Questions for Ms Brasington

Dear Editor,

ExxonMobil’s Kimberly Brasington, Senior Director, Public & Government Affairs, recently made several comments to the media and at public/private gatherings in Guyana that give the impression to Guyanese of being condescending and pompous.

In response to Ms. Brasington remarks to the Guyanese public; I have presented below a few questions for Ms. Brasington to answer. Some of the questions are followed with a commentary note; the notes may be used by Ms. Brasington as a guide to provide intelligent answers with an emphasis on clarity.

1. Are you an employee of Esso Exploration and Production Guyana Limited?

2. Was it necessary for you to mention that a lot of eyes were on Guyana watching to see how “this” plays out? Note to self: Sounds intimidating.

3. Do you consider Guyana an unstable environment?

4. If efforts are being made by Guyanese to have an unconscionable contract renegotiated; would that qualify Guyana as an unstable country?

5. Where is the logic in your statement that the sanctity of a contract is more important in a “frontier” country that is new to the oil and gas sector? Note to self: One contract may be more contractual than another.

6. Could you identify the section in the 1999 agreement that makes Guyana liable for pre-contract cost? Note to self: None.

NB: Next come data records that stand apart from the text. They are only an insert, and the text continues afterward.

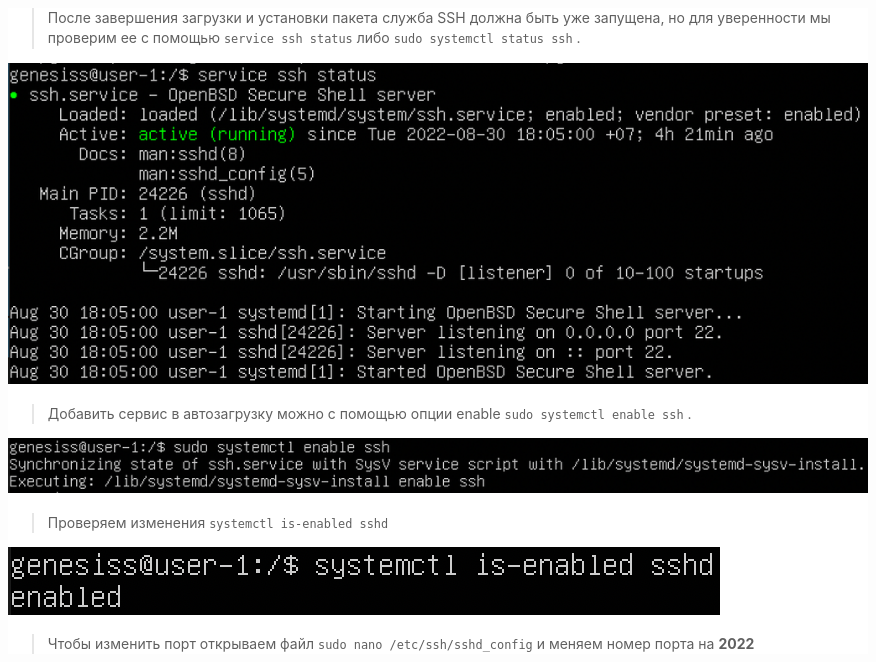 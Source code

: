 > После завершения загрузки и установки пакета служба SSH должна быть уже запущена, но для уверенности мы проверим ее с помощью ` service ssh status ` либо ` sudo systemctl status ssh ` .

![ssh-status](images/P8_p002.png)

> Добавить сервис в автозагрузку можно с помощью опции enable ` sudo systemctl enable ssh ` .

![ssh add auto](images/P8_p003.png)
 
> Проверяем изменения ` systemctl is-enabled sshd `

![check ssh add auto](images/P8_p004.png)

> Чтобы изменить порт открываем файл ` sudo nano /etc/ssh/sshd_config ` и меняем номер порта на **2022**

7. Why was an extremely low royalty rate and a relatively minor signing bonus included in the 2016 contract for a block of 6.6 million acres and Billions of Barrels of proven low-cost oil reserves? Note to self: Check out what is a sucker punch.

8. How can you say with certainty that ExxonMobil would have said “no thanks” to a request for a very high signing bonus for Billions of Barrels of proven and recoverable low-cost oil reserves?

9. Why is there no scope for a justifiable production bonus for Guyana?

10. Why is there scope for a fabricated US$460 Million pre-contract cost?

11. Is it rational to pay the Government of Guyana, the same amount of signing bonus on a 1.4 Billion Barrels Oil Discovery vs a 10 Billion Barrels Oil Discovery?

12. Will Exxon set off the contrived US$460 Million pre-contract charge against any Royalty or Profit Share due to Guyana? Note to self: US$460 Million exceeds the first four years of royalties projected from oil production.

13. Do you consider a contract as having sanctity and legality, after signing for 600 blocks, when the Guyana Petroleum Act only allows for a company to contract for 60 blocks?

14. Does the presence of Government of Guyana auditors on the Floating Production Storage and Offloading Vessels on a 24/7 basis, breach the terms or sanctity of the contract?

15. During your eighteen years as an employee of ExxonMobil Cor-poration, has Exxon ever done anything unethical?

16. Are you aware that on February 14, 2017, United States President, Donald John Trump, signed legislation repealing an Obama-era rule that forced energy and mining companies to disclose any payments they made abroad and that ExxonMobil once lobbied against the Obama-era rule?

17. When you speak of real value in the sanctity of contracts, is your statement applicable to lop-sided contracts that hugely disadvantage one party and is overly generous to the other party? Note to self: An unconscionable contract is unscrupulous, immoral, unjustifiable and indefensible.

18. Are you aware that sanctimonious and binding slave contracts existed, and release from these contracts was necessitated by the widely held belief that inhumane and unconscionable contracts are unenforceable?

19.Why can’t you compare Exxon Mobil operating in an established region to operating in Guyana, considering that when the agreement was signed in 2016, over 1.4 Billion Barrels of proven low-cost oil reserves were already discovered in Guyana, along with expectations that substantially more oil was in the same oil field and probably much more oil in the Stabroek Block? Note to self: The term frontier country seems to have much in common to countries that President Donald John Trump referred to as Sh..Holes.

20. Isn’t it disingenuous to claim you would not disclose the nature of the negotiations for the bonus and yet you still divulge that “in the end” both parties got what they wanted and are satisfied and even if more oil is discovered “there was no possibility of a higher bonus” or incorporation of a production bonus to the agreement?

21. While claiming you can’t comment on closed door negotiations, why do you selectively comment on discussions during closed door negotiations? Note to self: Based on Ms. Brasington’s disclosure that occurred during closed door “negotiations”: Guyana asked for exactly $18 Million in a signing bonus and it was granted.

22. How can you claim that the 2016 agreement is “actually a globally competitive one relative to countries with a similar oil and gas profile”? Note to self: Look up the meaning of absolute nonsense.

23. You said the Stabroek Petro-leum Agreement “in the case of Guyana was an unproven basin”. In which universe is this true, when at the time of signing the agreement, 1.4 Billion Barrels of proven and recoverable low-cost oil reserves were known to be in the Stabroek Block?

24. With the sanctified Petroleum Agreement being signed on June 27, 2016; why was there a necessity to have the sacred contract finalized on October 7, 2016?

25. Was the $18 Million signing bonus included in the contract signed on June 27, 2016 or was it inserted after the contract signing date?